By George Morara
Pregnant mothers are set to benefit from a new technology designed by GE Healthcare for ultrasound screening. This means that lifethreatening pregnancy complications can easily be corrected. 7, 000 women will receive their first ultrasound screening during their current pregnancy in the next 9 months.
At hand to provide this service are twelve nurses and clinical officers who have received over 70 hours of training on the use of GE Healthcare’s portable handheld ultrasound device. GE Healthcare said in a statement, the device is designed to help primary healthcare workers estimate gestational age, better plan and manage pregnancies, and conduct examinations that may result in the early detection of potentially lifethreatening pregnancy complications.
The collaboration is in line with Kisumu County’s healthcare mission to achieve Universal Healthcare Access through responsive and sustainable technologically-driven evidence-based and client centred health system. Su b s e q u e n t l y, t h e c o u n t y government announced a new maternal and newborn health initiative aimed at mobilising expectant women to seek antenatal screenings to improve maternal and new-born outcomes in the county.
In addition to the equipment and training, GE Healthcare will provide monitoring and evaluation advisory support to the county. Kisumu County Executive Committee member in charge of Health and Sanitation Dr. Rosemary Obara said the innovative program is a key part of the Universal Health Coverage (UHC) rollout in Kisumu County and the rest of the country.
“Our UHC Strategy seeks to strengthen the health provision chain from the family level to the referral facilities. These easy to use equipment and the training will go a long way in equipping the maternal health providers at the lower level facilities with the requisite tools to support the management of maternal health especially prenatal and new-born management,” she added.
Dr Obara was speaking at the Jaramogi Oginga Odinga Teaching and Referral Hospital after the training of healthcare workers from six facilities located in five of the county’s seven subcounties selected for the program. The collaboration is in line with Kisumu County’s healthcare mission to transform the livelihoods of the people in the County through responsive and sustainable technologically-driven evidence-based and client centred health system for accelerated attainment of highest standards of health. Farid Fezoua, Vice President, CEO & President GE Africa and GE Healthcare, Africa, said the company is proud to support better outcomes for maternal, newborn, and child health across Africa.
“We are firmly committed to serving as a partner in the development of healthcare in Kenya and pleased to collaborate with the Kisumu County government. We believe strengthening primary healthcare is an essential step in supporting governments in the attainment of Universal Health Coverage,” he added. Kisumu Governor Prof Anyang’ Nyong’o earlier this year pledged to scale up operations in all hospitals and health centres in the County to seamlessly integrate health systems in achieving the UHC commitment.

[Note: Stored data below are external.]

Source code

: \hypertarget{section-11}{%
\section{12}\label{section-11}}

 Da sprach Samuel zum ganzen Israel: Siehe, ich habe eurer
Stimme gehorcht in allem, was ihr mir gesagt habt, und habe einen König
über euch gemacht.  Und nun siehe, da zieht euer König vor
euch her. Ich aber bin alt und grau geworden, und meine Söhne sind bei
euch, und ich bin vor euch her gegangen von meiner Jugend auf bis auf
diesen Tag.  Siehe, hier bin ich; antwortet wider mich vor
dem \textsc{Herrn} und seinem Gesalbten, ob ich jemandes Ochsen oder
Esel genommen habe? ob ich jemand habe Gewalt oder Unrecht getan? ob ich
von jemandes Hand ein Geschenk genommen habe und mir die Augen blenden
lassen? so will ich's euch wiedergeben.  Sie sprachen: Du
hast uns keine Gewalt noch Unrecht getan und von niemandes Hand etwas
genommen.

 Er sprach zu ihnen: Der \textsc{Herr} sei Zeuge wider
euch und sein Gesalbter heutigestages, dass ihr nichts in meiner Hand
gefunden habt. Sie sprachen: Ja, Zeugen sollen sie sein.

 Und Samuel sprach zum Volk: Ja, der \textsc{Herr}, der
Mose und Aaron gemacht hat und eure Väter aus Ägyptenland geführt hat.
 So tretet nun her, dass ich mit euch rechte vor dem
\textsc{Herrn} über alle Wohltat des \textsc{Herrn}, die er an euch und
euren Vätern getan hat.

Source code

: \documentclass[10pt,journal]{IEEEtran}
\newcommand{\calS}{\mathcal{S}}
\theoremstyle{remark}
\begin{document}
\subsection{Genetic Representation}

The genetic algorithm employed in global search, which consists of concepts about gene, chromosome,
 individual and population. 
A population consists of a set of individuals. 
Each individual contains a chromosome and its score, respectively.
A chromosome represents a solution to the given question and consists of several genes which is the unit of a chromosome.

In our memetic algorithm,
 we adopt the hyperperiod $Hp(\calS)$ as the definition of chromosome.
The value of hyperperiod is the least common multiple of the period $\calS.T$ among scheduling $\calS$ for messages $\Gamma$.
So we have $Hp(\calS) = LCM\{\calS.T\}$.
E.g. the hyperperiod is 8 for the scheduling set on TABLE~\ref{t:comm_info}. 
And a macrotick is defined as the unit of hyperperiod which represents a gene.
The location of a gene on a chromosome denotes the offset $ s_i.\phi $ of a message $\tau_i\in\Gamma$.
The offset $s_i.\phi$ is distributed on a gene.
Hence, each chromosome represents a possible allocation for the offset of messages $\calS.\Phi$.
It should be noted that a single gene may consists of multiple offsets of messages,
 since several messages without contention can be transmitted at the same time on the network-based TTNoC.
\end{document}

His administration has allocated 30 per cent of its annual budget on healthcare according to the governor, a move he believed will revamp the county’s health structure. GE has been implementing 17 similar primary healthcare (PHC) programs that link care from “community to the hospital” in seven countries in the last three years. “GE implements its PHC programs via a collaborative framework of strategic partners and stakeholders that includes governments, funding agencies, professional associations, local NGOs, academic institutions, among others,” Fezoua added.
These programs are currently running in Ethiopia, Ghana, Kenya, Nigeria, Sierra Leone, South Africa, and Tanzania. Fezoua said they have delivered measurable impact in terms of improved maternal and newborn outcomes, over 100,000 expectant women and newborns have directly benefitted, and trained, including task shifting another 1,100 primary healthcare workers.